Kathleen Coburn

[1][3] In 1930 the 25-year-old Coburn visited The Chanter's House at Ottery St Mary in Devon, which had been the home of the Coleridge family for centuries.

In 1949 Coburn was instrumental in negotiating the sale of this Chanter's House archive to the British Museum for £10,200, with a donation from the Pilgrim Trust.

[5] Coburn spent her entire academic career at Victoria College in the University of Toronto, firstly for four years as Assistant to the Dean of Women before joining the English Department in 1936, becoming Professor in 1953 until her retirement in 1971.

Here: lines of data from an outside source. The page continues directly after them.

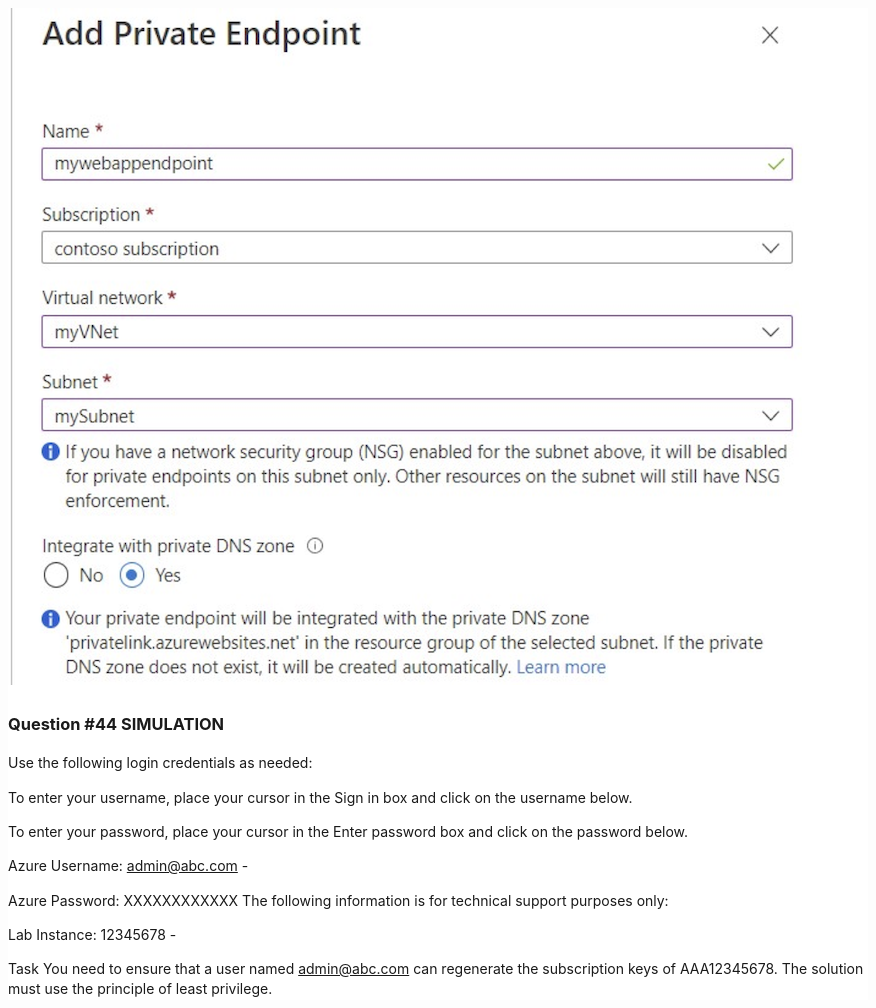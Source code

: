 ![Alt Image Text](../images/ai102_2_29.png "Body image")

### Question #44 SIMULATION 


Use the following login credentials as needed:

To enter your username, place your cursor in the Sign in box and click on the username below.

To enter your password, place your cursor in the Enter password box and click on the password below.

Azure Username: admin@abc.com -

Azure Password: XXXXXXXXXXXX The following information is for technical support purposes only:

Lab Instance: 12345678 -

Task You need to ensure that a user named admin@abc.com can regenerate the subscription keys of AAA12345678. The solution must use the principle of least privilege.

[6] She received a Leverhulme Award in 1948, a Guggenheim Fellowship in 1953, was made a Fellow of the Royal Society of Canada in 1957, an Honorary Fellow of St Hugh's College, Oxford in 1970, an Officer of the Order of Canada in 1974, an honorary DLitt of the University of Cambridge in 1975, and an honorary Doctorate from the University of Toronto in 1978 in recognition of her achievement in the field of Samuel Taylor Coleridge research and study.

[7] She was awarded the Pierre Chauveau Medal by the Royal Society of Canada[8] in 1979 and the Rose Mary Crawshay Prize in 1990.